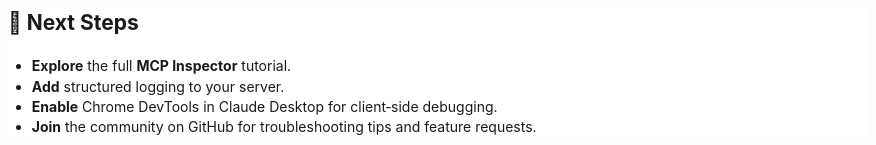 
## 🚀 Next Steps

- **Explore** the full **MCP Inspector** tutorial.
- **Add** structured logging to your server.
- **Enable** Chrome DevTools in Claude Desktop for client‑side debugging.
- **Join** the community on GitHub for troubleshooting tips and feature requests.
==================================================
EXERCISE BRIEF:
Reproduce every entry exactly, but omit each picture.

RESPONSE:
## 🚀 Next Steps

- **Explore** the full **MCP Inspector** tutorial.
- **Add** structured logging to your server.
- **Enable** Chrome DevTools in Claude Desktop for client‑side debugging.
- **Join** the community on GitHub for troubleshooting tips and feature requests.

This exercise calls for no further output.